It is not the stupidest question in the world. It’s a terribly important question. But I don’t think it’s the most important question facing Twitter right now. Twitter has yet to cross the chasm to mainstream usage. It’s not immediately obvious to anyone why they should use Twitter. Search and discovery doesn’t work well on Twitter yet. There are a host of issues about the API and the developer ecosystem. Will recent reliability success continue? Can Twitter’s architecture scale now? All of these questions loom large in my mind.

As I said in the post I wrote on the Union Square Ventures blog when we first invested in Twitter,

The question everyone asks is "What is the business model?" To be completely and totally honest, we don’t yet know.
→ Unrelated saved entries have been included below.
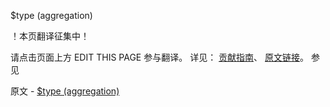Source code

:  $type (aggregation)

 ！本页翻译征集中！

请点击页面上方 EDIT THIS PAGE 参与翻译。
详见：
[贡献指南]( https://github.com/JinMuInfo/MongoDB-Manual-zh/blob/master/CONTRIBUTING.md )、
[原文链接](  https://docs.mongodb.com/manual/reference/operator/aggregation/type/  )。
 参见

原文 - [$type (aggregation)]( https://docs.mongodb.com/manual/reference/operator/aggregation/type/ )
The capital we are investing will go to making Twitter a better,
more reliable and robust service. That’s what the focus needs to be
right now. We’ll have plenty of time to figure out the business model
and there are many options to choose from.

That’s not entirely true anymore. Twitter has plenty of ideas on how to make money and as my friend Bijan Sabet, the other Twitter VC board member, told Chris (he handled himself a lot better than I did):

“I think it’s very normal and expected for people in this economy,
saying ‘when is Twitter going to show us how it can generate revenue,’
and the answer is ‘stay tuned, and they’re working on it,”

Twitter is working on the revenue question. And I expect we’ll all see at least one and possibly more revenue initiatives in the next year. I am not going to say more than that because it’s not my place to talk about Twitter’s business publicly.

But I do want to take back that quote. It was the stupidest answer in the world and I am sorry that I said it.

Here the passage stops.